REQUIRED ACTION: Count the lines below that hold the word "align" and say how many, with no other text.

(RECORDS PROVIDED Opens)

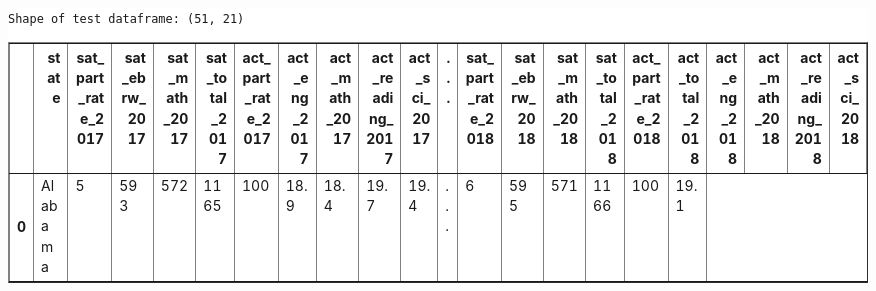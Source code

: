     Shape of test dataframe: (51, 21)





<div>
<style scoped>
    .dataframe tbody tr th:only-of-type {
        vertical-align: middle;
    }

    .dataframe tbody tr th {
        vertical-align: top;
    }

    .dataframe thead th {
        text-align: right;
    }
</style>
<table border="1" class="dataframe">
  <thead>
    <tr style="text-align: right;">
      <th></th>
      <th>state</th>
      <th>sat_part_rate_2017</th>
      <th>sat_ebrw_2017</th>
      <th>sat_math_2017</th>
      <th>sat_total_2017</th>
      <th>act_part_rate_2017</th>
      <th>act_eng_2017</th>
      <th>act_math_2017</th>
      <th>act_reading_2017</th>
      <th>act_sci_2017</th>
      <th>...</th>
      <th>sat_part_rate_2018</th>
      <th>sat_ebrw_2018</th>
      <th>sat_math_2018</th>
      <th>sat_total_2018</th>
      <th>act_part_rate_2018</th>
      <th>act_total_2018</th>
      <th>act_eng_2018</th>
      <th>act_math_2018</th>
      <th>act_reading_2018</th>
      <th>act_sci_2018</th>
    </tr>
  </thead>
  <tbody>
    <tr>
      <th>0</th>
      <td>Alabama</td>
      <td>5</td>
      <td>593</td>
      <td>572</td>
      <td>1165</td>
      <td>100</td>
      <td>18.9</td>
      <td>18.4</td>
      <td>19.7</td>
      <td>19.4</td>
      <td>...</td>
      <td>6</td>
      <td>595</td>
      <td>571</td>
      <td>1166</td>
      <td>100</td>
      <td>19.1</td>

(RECORDS PROVIDED Closes)

ANSWER TO THIS PROBLEM: 4